AutoEval is evaluated on the annotation-complete Eval-Actions Small (EAS) split across EG, RG, and CoT protocols, using RGB temporal evidence and compact kinematic summaries.
| Method | Protocol | SRCC ↑ | Rℓ2 ↓ | Success Acc. ↑ | Source Acc. ↑ |
|---|---|---|---|---|---|
| InternVL3.5-4B (w/o SFT) | RG | 0.02 | 27.97 | 62.3% | 38.8% |
| QwenVL3-4B | RG | 0.82 | 4.55 | 91.0% | 99.1% |
| AutoEval-S | EG | 0.81 | 3.45 | 90.6% | 99.1% |
| AutoEval-S | RG | 0.84 | 3.49 | 91.0% | 99.6% |
| AutoEval-P | CoT | 0.70 | 4.45 | 83.0% | 86.9% |
Table VI. Comparative performance analysis on the Eval-Actions benchmark. Results are reported across three protocols: Expert Grading (EG), Rank-Guided (RG), and Chain-of-Thought (CoT). To quantify the domain gap, the zero-shot performance of representative VLMs without supervised fine-tuning is included; the near-zero correlations indicate the importance of task-specific fine-tuning.
Structured generalization is evaluated on held-out tasks, held-out robot arms, and cross-dataset splits. Each split contains 50 trajectories; T+A denotes unseen tasks and unseen arms.
| Split | Model | Protocol | SRCC ↑ | Rℓ2 ↓ | Success Acc. ↑ | Source Acc. ↑ |
|---|---|---|---|---|---|---|
| Unseen Task + Arm | AutoEval-S | RG | 0.75 | 6.12 | 88.0% | 90.0% |
| Unseen Arm | AutoEval-S | RG | 0.79 | 4.31 | 90.0% | 96.0% |
| Unseen Task | AutoEval-S | RG | 0.76 | 4.74 | 88.0% | 92.0% |
| RoboMIND-S | AutoEval-S | RG | 0.78 | 4.88 | 90.0% | 94.0% |
| Open-X-S | AutoEval-S | RG | 0.83 | 4.13 | 96.0% | 98.0% |
Table IX. Structured generalization on held-out tasks and robot arms. Arm and Task denote unseen-arm-only and unseen-task-only splits; RoboMIND-S and Open-X-S provide additional cross-dataset distribution shifts. Succ. and Src. report success-prediction and source-prediction accuracies.

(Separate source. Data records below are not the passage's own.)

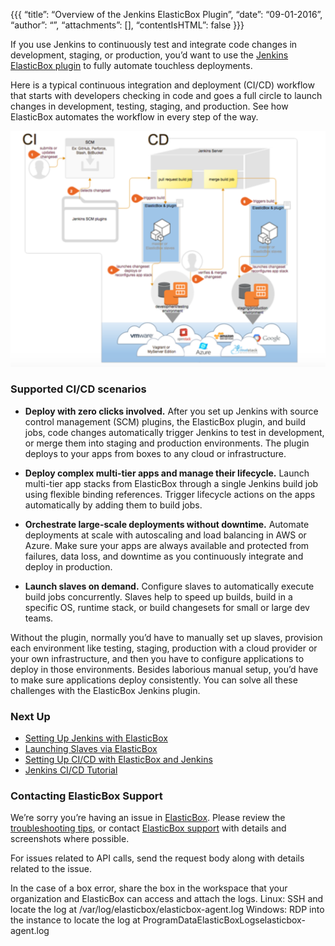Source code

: {{{
“title”: “Overview of the Jenkins ElasticBox Plugin”,
“date”: “09-01-2016”,
“author”: “”,
“attachments”: [],
“contentIsHTML”: false
}}}

If you use Jenkins to continuously test and integrate code changes in development, staging, or production, you’d want to use the [Jenkins ElasticBox plugin](https://wiki.jenkins-ci.org/display/JENKINS/ElasticBox+CI) to fully automate touchless deployments.

Here is a typical continuous integration and deployment (CI/CD) workflow that starts with developers checking in code and goes a full circle to launch changes in development, testing, staging, and production. See how ElasticBox automates the workflow in every step of the way.

![jenkins-eb](../images/ElasticBox/jenkins-eb.png)


### Supported CI/CD scenarios

* **Deploy with zero clicks involved.** After you set up Jenkins with source control management (SCM) plugins, the ElasticBox plugin, and build jobs, code changes automatically trigger Jenkins to test in development, or merge them into staging and production environments. The plugin deploys to your apps from boxes to any cloud or infrastructure.

* **Deploy complex multi-tier apps and manage their lifecycle.** Launch multi-tier app stacks from ElasticBox through a single Jenkins build job using flexible binding references. Trigger lifecycle actions on the apps automatically by adding them to build jobs.

* **Orchestrate large-scale deployments without downtime.** Automate deployments at scale with autoscaling and load balancing in AWS or Azure. Make sure your apps are always available and protected from failures, data loss, and downtime as you continuously integrate and deploy in production.

* **Launch slaves on demand.** Configure slaves to automatically execute build jobs concurrently. Slaves help to speed up builds, build in a specific OS, runtime stack, or build changesets for small or large dev teams.

Without the plugin, normally you’d have to manually set up slaves, provision each environment like testing, staging, production with a cloud provider or your own infrastructure, and then you have to configure applications to deploy in those environments. Besides laborious manual setup, you’d have to make sure applications deploy consistently. You can solve all these challenges with the ElasticBox Jenkins plugin.

### Next Up

* [Setting Up Jenkins with ElasticBox](./jenkins-elasticbox-setup.md)
* [Launching Slaves via ElasticBox](./jenkins-elasticbox-slaves.md)
* [Setting Up CI/CD with ElasticBox and Jenkins](./setting-up-ci-cd.md)
* [Jenkins CI/CD Tutorial](./jenkins-elasticboxplugin.md)

### Contacting ElasticBox Support

We’re sorry you’re having an issue in [ElasticBox](//www.ctl.io/elasticbox/). Please review the [troubleshooting tips](./troubleshooting-tips.md), or contact [ElasticBox support](mailto:support@elasticbox.com) with details and screenshots where possible.

For issues related to API calls, send the request body along with details related to the issue.

In the case of a box error, share the box in the workspace that your organization and ElasticBox can access and attach the logs.
Linux: SSH and locate the log at /var/log/elasticbox/elasticbox-agent.log
Windows: RDP into the instance to locate the log at ProgramDataElasticBoxLogselasticbox-agent.log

Policy-level ranking uses AutoEval-S under the EG protocol. Each policy-task pair is evaluated with 20 rollout trials, and the reported score and success rate are averaged over evaluated tasks and rollouts.

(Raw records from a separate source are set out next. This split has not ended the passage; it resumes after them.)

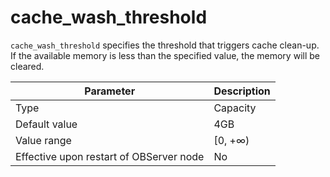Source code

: cache_wash_threshold
=========================================

`cache_wash_threshold` specifies the threshold that triggers cache clean-up. If the available memory is less than the specified value, the memory will be cleared.


| **Parameter** | **Description** |
|------------------|----------|
| Type | Capacity |
| Default value | 4GB |
| Value range | \[0, +∞) |
| Effective upon restart of OBServer node | No |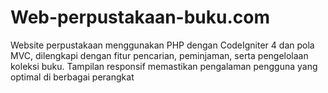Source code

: # Web-perpustakaan-buku.com
Website perpustakaan menggunakan PHP dengan CodeIgniter 4 dan pola MVC, dilengkapi dengan fitur pencarian, peminjaman, serta pengelolaan koleksi buku. Tampilan responsif memastikan pengalaman pengguna yang optimal di berbagai perangkat

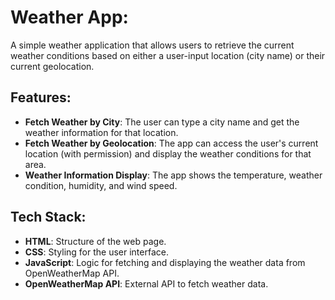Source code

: # Weather App:

A simple weather application that allows users to retrieve the current weather conditions based on either a user-input location (city name) or their current geolocation.

## Features:

- **Fetch Weather by City**: The user can type a city name and get the weather information for that location.
- **Fetch Weather by Geolocation**: The app can access the user's current location (with permission) and display the weather conditions for that area.
- **Weather Information Display**: The app shows the temperature, weather condition, humidity, and wind speed.

## Tech Stack:

- **HTML**: Structure of the web page.
- **CSS**: Styling for the user interface.
- **JavaScript**: Logic for fetching and displaying the weather data from OpenWeatherMap API.
- **OpenWeatherMap API**: External API to fetch weather data.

| Policy | Avg. AutoEval-EG Score | Success Rate | Quality Rank |
|---|---|---|---|
| π0.5 (held-out) | 6.23 | 72% | 1 |
| π0 | 4.47 | 68% | 2 |
| ACT | 3.70 | 40% | 3 |
| RDT | 2.43 | 56% | 4 |
| DP (held-out) | 2.12 | 42% | 5 |
Table X. Policy-level ranking using AutoEval-S under the EG protocol. Held-out denotes policy models whose rollout trajectories are excluded from the AutoEval training split.